Depression in Aging African American Men (Completed)

Principal Investigator:
Daphne C. Watkins, PhD (University of Michigan School of Social Work)

Funded by:
Michigan Center for Urban African American Aging Research (MCUAAAR)

Project Goals and Approach:
Age differences in health are often explained using the “healthy survivor effect” which suggests that current cohorts of older African American men who do not have serious mental health problems are a unique subgroup of African American men who are mentally healthier and more likely to live longer. However, it is not clear whether it is just longevity or specific strategies that older African American men use to maintain lower levels of depression compared to their younger counterparts.

This study uses the triangulation multilevel model design (Creswell & Plano Clark, 2007) to understand the etiology and symptomatology of depression among aging African American men. The Depression care in African American Church Elders study (DAACE)  and the National Survey of American Life (NSAL) will be used to build and test conceptual frameworks that examine the demographic correlates of depressive symptoms, serious psychological distress, and major depressive disorder (12-month and lifetime prevalence) among African American men over the age of 55.
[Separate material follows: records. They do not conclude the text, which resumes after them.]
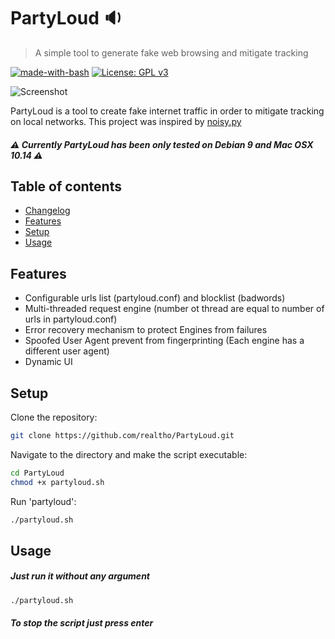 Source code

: # PartyLoud :sound:
> A simple tool to generate fake web browsing and mitigate tracking

[![made-with-bash](https://img.shields.io/badge/Made%20with-Bash-1f425f.svg)](https://www.gnu.org/software/bash/)
[![License: GPL v3](https://img.shields.io/badge/License-GPLv3-blue.svg)](https://www.gnu.org/licenses/gpl-3.0)

![Screenshot](https://i.imgur.com/cn1eEFs.png)

PartyLoud is a tool to create fake internet traffic
in order to mitigate tracking on local networks.
This project was inspired by [noisy.py](https://github.com/1tayH/noisy "noisy.py")

##### :warning: Currently PartyLoud has been only tested on Debian 9 and Mac OSX 10.14 :warning:

## Table of contents

* [Changelog](CHANGELOG.md)
* [Features](#features)
* [Setup](#setup)
* [Usage](#usage)

## Features

- Configurable urls list (partyloud.conf) and blocklist (badwords)
- Multi-threaded request engine (number ot thread are equal to number of urls in partyloud.conf)
- Error recovery mechanism to protect Engines from failures
- Spoofed User Agent prevent from fingerprinting (Each engine has a different user agent)
- Dynamic UI

## Setup

Clone the repository:
```sh
git clone https://github.com/realtho/PartyLoud.git
```
Navigate to the directory and make the script executable:
```sh
cd PartyLoud
chmod +x partyloud.sh
```
Run 'partyloud':
```sh
./partyloud.sh
```

## Usage

##### Just run it without any argument

```sh
./partyloud.sh
```

##### To stop the script just press enter
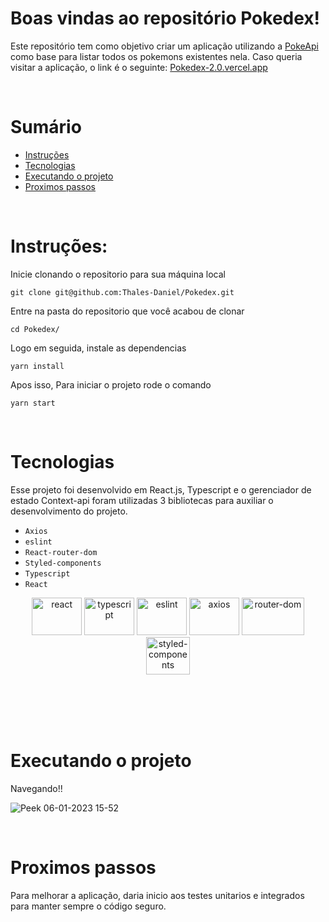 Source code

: # Boas vindas ao repositório Pokedex!

Este repositório tem como objetivo criar um aplicação utilizando a [PokeApi](https://pokeapi.co/) como base para listar todos os pokemons existentes nela. Caso queria visitar a aplicação, o link é o seguinte: [Pokedex-2.0.vercel.app](pokedex-2-0-zeta.vercel.app)

<p>&nbsp</p>

# Sumário

- [Instruções](#instruções)
- [Tecnologias](#tecnologias)
- [Executando o projeto](#executando-o-projeto)
- [Proximos passos](#proximos-passos)

<p>&nbsp</p>

# Instruções:

Inicie clonando o repositorio para sua máquina local

```
git clone git@github.com:Thales-Daniel/Pokedex.git
```

Entre na pasta do repositorio que você acabou de clonar

```
cd Pokedex/
```

Logo em seguida, instale as dependencias

```
yarn install
```

Apos isso, Para iniciar o projeto rode o comando

```
yarn start
```

<p>&nbsp</p>

# Tecnologias

Esse projeto foi desenvolvido em React.js, Typescript e o gerenciador de estado Context-api foram utilizadas
3 bibliotecas para auxiliar o desenvolvimento do projeto.

- `Axios`
- `eslint`
- `React-router-dom`
- `Styled-components`
- `Typescript`
- `React`

<div align="center">
  <img alt="react" height="60" width="80" src="https://cdn.jsdelivr.net/gh/devicons/devicon/icons/react/react-original.svg" />
  <img alt="typescript" height="60" width="80" src="https://cdn.jsdelivr.net/gh/devicons/devicon/icons/typescript/typescript-original.svg" />
  <img alt="eslint" height="60" width="80" src="https://cdn.jsdelivr.net/gh/devicons/devicon/icons/eslint/eslint-original.svg" />
  <img alt="axios" height="60" width="80" src="https://upload.wikimedia.org/wikipedia/commons/c/c8/Axios_logo_%282020%29.svg" />
  <img alt="router-dom" height="60" width="100" src="https://miro.medium.com/max/1400/0*8BlvIy8wNLlz6icM" />
  <img alt="styled-components" height="60" width="70" src="https://www.styled-components.com/atom.png" />
  <br />
  <br />
</div>
  <br />
  <br />

<p>&nbsp</p>

# Executando o projeto

Navegando!!

![Peek 06-01-2023 15-52](https://user-images.githubusercontent.com/82240828/211083326-70bce76a-14ad-44ba-b8f7-9abc585d132a.gif)

<p>&nbsp</p>

# Proximos passos

Para melhorar a aplicação, daria inicio aos testes unitarios e integrados para manter sempre o código seguro.

<p>&nbsp</p>
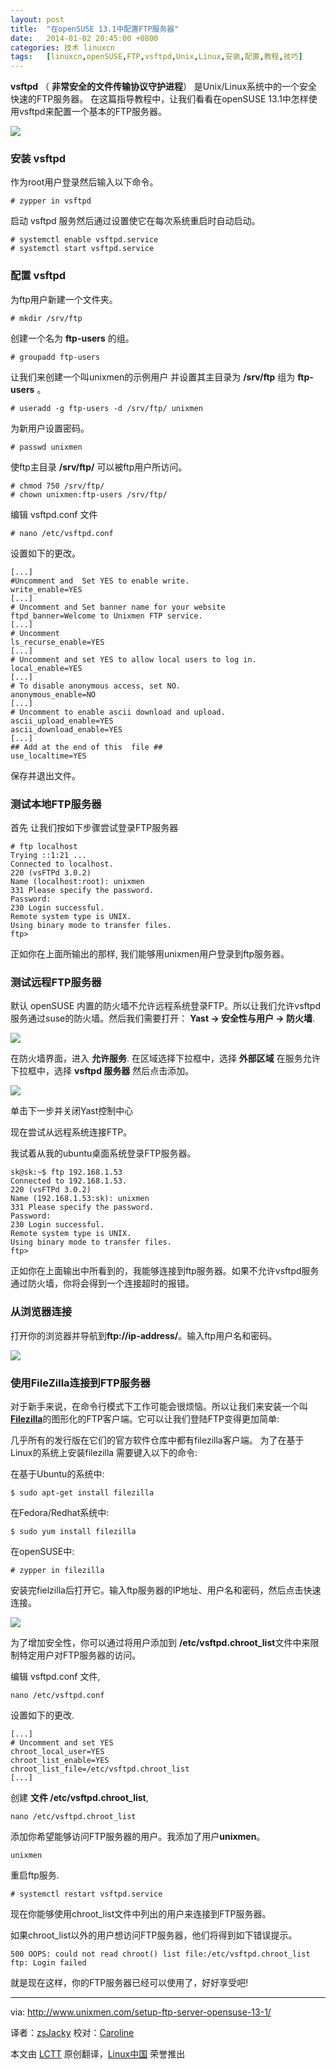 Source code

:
 ```yaml
---
layout: post
title:	"在openSUSE 13.1中配置FTP服务器"
date:	2014-01-02 20:45:00 +0800 
categories:	技术 linuxcn 
tags:	[linuxcn,openSUSE,FTP,vsftpd,Unix,Linux,安装,配置,教程,技巧]
---
```



**vsftpd** （ **非常安全的文件传输协议守护进程**） 是Unix/Linux系统中的一个安全快速的FTP服务器。 在这篇指导教程中，让我们看看在openSUSE 13.1中怎样使用vsftpd来配置一个基本的FTP服务器。


![](/Asserts/Images//attachment/album/201401/02/203124ldtkguzd2gog9r9u.jpg)


### 安装 vsftpd


作为root用户登录然后输入以下命令。



```
# zypper in vsftpd

```

启动 vsftpd 服务然后通过设置使它在每次系统重启时自动启动。



```
# systemctl enable vsftpd.service
# systemctl start vsftpd.service

```

### 配置 vsftpd


为ftp用户新建一个文件夹。



```
# mkdir /srv/ftp

```

创建一个名为 **ftp-users** 的组。



```
# groupadd ftp-users

```

让我们来创建一个叫unixmen的示例用户 并设置其主目录为 **/srv/ftp** 组为 **ftp-users** 。



```
# useradd -g ftp-users -d /srv/ftp/ unixmen

```

为新用户设置密码。



```
# passwd unixmen

```

使ftp主目录 **/srv/ftp/** 可以被ftp用户所访问。



```
# chmod 750 /srv/ftp/
# chown unixmen:ftp-users /srv/ftp/

```

编辑 vsftpd.conf 文件



```
# nano /etc/vsftpd.conf

```

设置如下的更改。



```
[...]
#Uncomment and  Set YES to enable write.
write_enable=YES
[...]
# Uncomment and Set banner name for your website
ftpd_banner=Welcome to Unixmen FTP service.
[...]
# Uncomment
ls_recurse_enable=YES
[...]
# Uncomment and set YES to allow local users to log in.
local_enable=YES
[...]
# To disable anonymous access, set NO.
anonymous_enable=NO
[...]
# Uncomment to enable ascii download and upload.
ascii_upload_enable=YES
ascii_download_enable=YES
[...]
## Add at the end of this  file ##
use_localtime=YES

```

保存并退出文件。


### 测试本地FTP服务器


首先 让我们按如下步骤尝试登录FTP服务器



```
# ftp localhost
Trying ::1:21 ...
Connected to localhost.
220 (vsFTPd 3.0.2)
Name (localhost:root): unixmen
331 Please specify the password.
Password: 
230 Login successful.
Remote system type is UNIX.
Using binary mode to transfer files.
ftp>

```

正如你在上面所输出的那样, 我们能够用unixmen用户登录到ftp服务器。


### 测试远程FTP服务器


默认 openSUSE 内置的防火墙不允许远程系统登录FTP。所以让我们允许vsftpd服务通过suse的防火墙。然后我们需要打开： **Yast -> 安全性与用户 -> 防火墙**.


![](/Asserts/Images//attachment/album/201401/02/203137xxy1yr1nnz4b219u.jpg)


在防火墙界面，进入 **允许服务**. 在区域选择下拉框中，选择 **外部区域** 在服务允许下拉框中，选择 **vsftpd 服务器** 然后点击添加。


![](/Asserts/Images//attachment/album/201401/02/203139zsah1zwss8aghbb3.jpg)


单击下一步并关闭Yast控制中心


现在尝试从远程系统连接FTP。


我试着从我的ubuntu桌面系统登录FTP服务器。



```
sk@sk:~$ ftp 192.168.1.53
Connected to 192.168.1.53.
220 (vsFTPd 3.0.2)
Name (192.168.1.53:sk): unixmen
331 Please specify the password.
Password:
230 Login successful.
Remote system type is UNIX.
Using binary mode to transfer files.
ftp>

```

正如你在上面输出中所看到的，我能够连接到ftp服务器。如果不允许vsftpd服务通过防火墙，你将会得到一个连接超时的报错。


### 从浏览器连接


打开你的浏览器并导航到**ftp://ip-address/**。输入ftp用户名和密码。


![](/Asserts/Images//attachment/album/201401/02/203141oyhh1jfz81eqet18.jpg)


### 使用FileZilla连接到FTP服务器


对于新手来说，在命令行模式下工作可能会很烦恼。所以让我们来安装一个叫[**Filezilla**](https://filezilla-project.org/)的图形化的FTP客户端。它可以让我们登陆FTP变得更加简单:


几乎所有的发行版在它们的官方软件仓库中都有filezilla客户端。 为了在基于Linux的系统上安装filezilla 需要键入以下的命令:


在基于Ubuntu的系统中:



```
$ sudo apt-get install filezilla

```

在Fedora/Redhat系统中:



```
$ sudo yum install filezilla

```

在openSUSE中:



```
# zypper in filezilla

```

安装完fielzilla后打开它。输入ftp服务器的IP地址、用户名和密码，然后点击快速连接。


![](/Asserts/Images//attachment/album/201401/02/203143o5k4o4p5o5zcgz1r.jpg)


为了增加安全性，你可以通过将用户添加到 **/etc/vsftpd.chroot\_list**文件中来限制特定用户对FTP服务器的访问。


编辑 vsftpd.conf 文件,



```
nano /etc/vsftpd.conf

```

设置如下的更改.



```
[...]
# Uncomment and set YES
chroot_local_user=YES
chroot_list_enable=YES
chroot_list_file=/etc/vsftpd.chroot_list
[...]

```

创建 **文件 /etc/vsftpd.chroot\_list**,



```
nano /etc/vsftpd.chroot_list

```

添加你希望能够访问FTP服务器的用户。我添加了用户**unixmen**。



```
unixmen

```

重启ftp服务.



```
# systemctl restart vsftpd.service

```

现在你能够使用chroot\_list文件中列出的用户来连接到FTP服务器。


如果chroot\_list以外的用户想访问FTP服务器，他们将得到如下错误提示。



```
500 OOPS: could not read chroot() list file:/etc/vsftpd.chroot_list
ftp: Login failed

```

就是现在这样，你的FTP服务器已经可以使用了，好好享受吧!




---


via: <http://www.unixmen.com/setup-ftp-server-opensuse-13-1/>


译者：[zsJacky](https://github.com/zsJacky) 校对：[Caroline](https://github.com/carolinewuyan)


本文由 [LCTT](https://github.com/LCTT/TranslateProject) 原创翻译，[Linux中国](http://linux.cn/) 荣誉推出
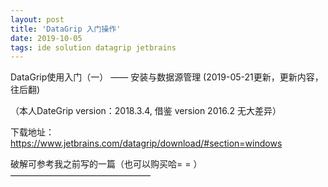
 ```yaml
---  
layout: post  
title: 'DataGrip 入门操作'  
date: 2019-10-05  
tags: ide solution datagrip jetbrains  
---  
```

  

<script>
window.location.href='https://blog.csdn.net/qq_35193093/article/details/88552209';
</script>
DataGrip使用入门（一） —— 安装与数据源管理
(2019-05-21更新，更新内容，往后翻)

（本人DateGrip version：2018.3.4, 借鉴 version 2016.2 无大差异）

下载地址：https://www.jetbrains.com/datagrip/download/#section=windows

破解可参考我之前写的一篇（也可以购买哈= = ）
———————————————— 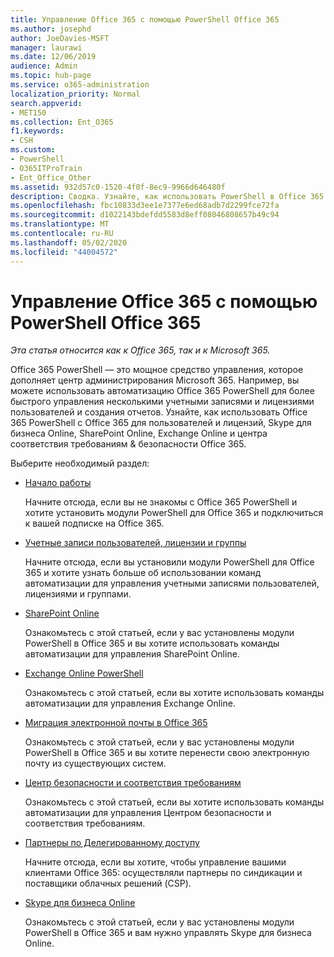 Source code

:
 ```yaml
---
title: Управление Office 365 с помощью PowerShell Office 365
ms.author: josephd
author: JoeDavies-MSFT
manager: laurawi
ms.date: 12/06/2019
audience: Admin
ms.topic: hub-page
ms.service: o365-administration
localization_priority: Normal
search.appverid:
- MET150
ms.collection: Ent_O365
f1.keywords:
- CSH
ms.custom:
- PowerShell
- O365ITProTrain
- Ent_Office_Other
ms.assetid: 932d57c0-1520-4f0f-8ec9-9966d646480f
description: Сводка. Узнайте, как использовать PowerShell в Office 365 с пользователями и лицензиями Office 365, Skype для бизнеса Online, SharePoint Online, Exchange Online и Центром безопасности и соответствия требованиям Office 365.
ms.openlocfilehash: fbc10833d3ee1e7377e6ed68adb7d2299fce72fa
ms.sourcegitcommit: d1022143bdefdd5583d8eff08046808657b49c94
ms.translationtype: MT
ms.contentlocale: ru-RU
ms.lasthandoff: 05/02/2020
ms.locfileid: "44004572"
---
```

# <a name="manage-office-365-with-office-365-powershell"></a>Управление Office 365 с помощью PowerShell Office 365

*Эта статья относится как к Office 365, так и к Microsoft 365.*

Office 365 PowerShell — это мощное средство управления, которое дополняет центр администрирования Microsoft 365. Например, вы можете использовать автоматизацию Office 365 PowerShell для более быстрого управления несколькими учетными записями и лицензиями пользователей и создания отчетов. Узнайте, как использовать Office 365 PowerShell с Office 365 для пользователей и лицензий, Skype для бизнеса Online, SharePoint Online, Exchange Online и центра соответствия требованиям & безопасности Office 365.
  
Выберите необходимый раздел:
  
- [Начало работы](getting-started-with-office-365-powershell.md)

    Начните отсюда, если вы не знакомы с Office 365 PowerShell и хотите установить модули PowerShell для Office 365 и подключиться к вашей подписке на Office 365.

- [Учетные записи пользователей, лицензии и группы](manage-user-accounts-and-licenses-with-office-365-powershell.md)

    Начните отсюда, если вы установили модули PowerShell для Office 365 и хотите узнать больше об использовании команд автоматизации для управления учетными записями пользователей, лицензиями и группами.

- [SharePoint Online](https://docs.microsoft.com/office365/enterprise/powershell/manage-sharepoint-online-with-office-365-powershell)

    Ознакомьтесь с этой статьей, если у вас установлены модули PowerShell в Office 365 и вы хотите использовать команды автоматизации для управления SharePoint Online.

- [Exchange Online PowerShell](https://docs.microsoft.com/powershell/exchange/exchange-online/exchange-online-powershell)

    Ознакомьтесь с этой статьей, если вы хотите использовать команды автоматизации для управления Exchange Online.

- [Миграция электронной почты в Office 365](use-powershell-for-email-migration-to-office-365.md)

    Ознакомьтесь с этой статьей, если у вас установлены модули PowerShell в Office 365 и вы хотите перенести свою электронную почту из существующих систем.

- [Центр безопасности и соответствия требованиям](https://docs.microsoft.com/powershell/exchange/office-365-scc/office-365-scc-powershell)

    Ознакомьтесь с этой статьей, если вы хотите использовать команды автоматизации для управления Центром безопасности и соответствия требованиям.

- [Партнеры по Делегированному доступу](manage-office-365-with-windows-powershell-for-delegated-access-permissions-dap-p.md)

    Начните отсюда, если вы хотите, чтобы управление вашими клиентами Office 365: осуществляли партнеры по синдикации и поставщики облачных решений (CSP).

- [Skype для бизнеса Online](manage-skype-for-business-online-with-office-365-powershell.md)

    Ознакомьтесь с этой статьей, если у вас установлены модули PowerShell в Office 365 и вам нужно управлять Skype для бизнеса Online.
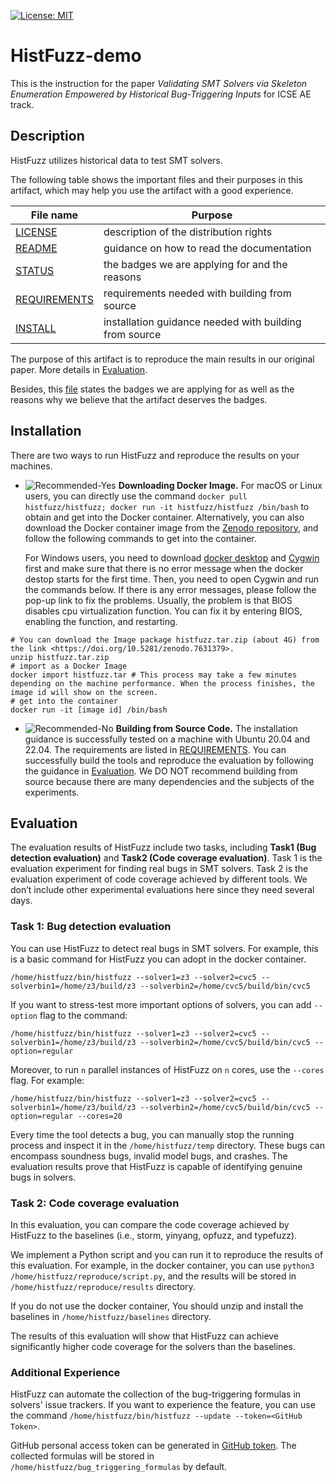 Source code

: [![License: MIT](https://img.shields.io/badge/License-MIT-yellow.svg)](https://opensource.org/licenses/MIT)

# **HistFuzz-demo**

This is the instruction for the paper *Validating SMT Solvers via Skeleton Enumeration Empowered by Historical Bug-Triggering Inputs* for ICSE AE track.

## **Description**

$\mathrm{HistFuzz}$ utilizes historical data to test SMT solvers.
<br>

The following table shows the important files and their purposes in this artifact, which may help you use the artifact with a good experience.

| File name      | Purpose |
| ----------- | ----------- |
| [LICENSE](LICENSE)     | description of the distribution rights       |
| [README](README.md)   | guidance on how to read the documentation        |
| [STATUS](STATUS.md)  |  the badges we are applying for and the reasons |
| [REQUIREMENTS](REQUIREMENTS.md)  | requirements needed with building from source |
| [INSTALL](INSTALL.md)  | installation guidance needed with building from source |

The purpose of this artifact is to reproduce the main results in our original paper. More details in [Evaluation](#evaluation).

Besides, this [file](STATUS.md) states the badges we are applying for as well as the reasons why we believe that the artifact deserves the badges.

<!--
## **QuickStart**

We recommend users to use docker container to evaluate the artifacts.
-->


## **Installation**

There are two ways to run $\mathrm{HistFuzz}$ and reproduce the results on your machines.

* ![Recommended-Yes](https://img.shields.io/badge/Recommended-Yes-brightgreen) **Downloading Docker Image.** For macOS or Linux users, you can directly use the command `docker pull histfuzz/histfuzz; docker run -it histfuzz/histfuzz /bin/bash` to obtain and get into the Docker container. Alternatively, you can also download the Docker container image from the [Zenodo repository](https://doi.org/10.5281/zenodo.7631379), and follow the following commands to get into the container. 
 
    For Windows users, you need to download [docker desktop](https://www.docker.com/products/docker-desktop) and [Cygwin](https://www.cygwin.com/) first and make sure that there is no error message when the docker destop starts for the first time. Then, you need to open Cygwin and run the commands below. If there is any error messages, please follow the pop-up link to fix the problems. Usually, the problem is that BIOS disables cpu virtualization function. You can fix it by entering BIOS, enabling the function, and restarting.

```
# You can download the Image package histfuzz.tar.zip (about 4G) from the link <https://doi.org/10.5281/zenodo.7631379>.
unzip histfuzz.tar.zip
# import as a Docker Image
docker import histfuzz.tar # This process may take a few minutes depending on the machine performance. When the process finishes, the image id will show on the screen.
# get into the container
docker run -it [image id] /bin/bash 
```


* ![Recommended-No](https://img.shields.io/badge/Recommended-No-red) 
**Building from Source Code.** The installation guidance is successfully tested on a machine with Ubuntu 20.04 and 22.04. The requirements are listed in [REQUIREMENTS](REQUIREMENTS.md). You can successfully build the tools and reproduce the evaluation by following the guidance in [Evaluation](#evaluation). We DO NOT recommend building from source because there are many dependencies and the subjects of the experiments.



## **Evaluation**

The evaluation results of $\mathrm{HistFuzz}$ include two tasks, including **Task1 (Bug detection evaluation)** and **Task2 (Code coverage evaluation)**. Task 1 is the evaluation experiment for finding real bugs in SMT solvers. Task 2 is the evaluation experiment of code coverage achieved by different tools. We don’t include other experimental evaluations here since they need several days.


###  **Task 1: Bug detection evaluation**

You can use $\mathrm{HistFuzz}$ to detect real bugs in SMT solvers. For example, this is a basic command for $\mathrm{HistFuzz}$ you can adopt in the docker container.

`/home/histfuzz/bin/histfuzz --solver1=z3 --solver2=cvc5 --solverbin1=/home/z3/build/z3 --solverbin2=/home/cvc5/build/bin/cvc5`

If you want to stress-test more important options of solvers, you can add `--option` flag to the command:

`/home/histfuzz/bin/histfuzz --solver1=z3 --solver2=cvc5 --solverbin1=/home/z3/build/z3 --solverbin2=/home/cvc5/build/bin/cvc5 --option=regular`

Moreover, to run `n` parallel instances of $\mathrm{HistFuzz}$ on `n` cores, use the `--cores` flag. For example:

`/home/histfuzz/bin/histfuzz --solver1=z3 --solver2=cvc5 --solverbin1=/home/z3/build/z3 --solverbin2=/home/cvc5/build/bin/cvc5 --option=regular --cores=20`

Every time the tool detects a bug, you can manually stop the running process and inspect it in the `/home/histfuzz/temp` directory. These bugs can encompass soundness bugs, invalid model bugs, and crashes. The evaluation results prove that $\mathrm{HistFuzz}$ is capable of identifying genuine bugs in solvers.


###  **Task 2: Code coverage evaluation**

In this evaluation, you can compare the code coverage achieved by $\mathrm{HistFuzz}$ to the baselines (i.e., storm, yinyang, opfuzz, and typefuzz). 

We implement a Python script and you can run it to reproduce the results of this evaluation. For example, in the docker container, you can use `python3 /home/histfuzz/reproduce/script.py`, and the results will be stored in `/home/histfuzz/reproduce/results` directory.

If you do not use the docker container, You should unzip and install the baselines in `/home/histfuzz/baselines` directory.

The results of this evaluation will show that $\mathrm{HistFuzz}$ can achieve significantly higher code coverage for the solvers than the baselines.


### **Additional Experience**

$\mathrm{HistFuzz}$ can automate the collection of the bug-triggering formulas in solvers' issue trackers. If you want to experience the feature, you can use the command `/home/histfuzz/bin/histfuzz --update --token=<GitHub Token>`.

GitHub personal access token can be generated in [GitHub token](https://github.com/settings/tokens). The collected formulas will be stored in `/home/histfuzz/bug_triggering_formulas` by default.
This research aims to advance knowledge about the mental health outcomes of older African American men as influenced by the social and cultural experiences that may exacerbate poor mental health. This approach allows for an exploration of focus group data to establish a localized perspective of depression as well as multivariate quantitative relationships using survey data. Findings will demonstrate the value of research that brings together the unique conceptual and methodological perspectives of qualitative and quantitative research to address a single phenomenon. Findings will also lead to the development of a NIH proposal that will apply the triangulation multilevel model design on a larger scale to understand the social and cultural context of depression among aging African American men. Such efforts will result in the development of programs aims at improving healthy aging for African American men.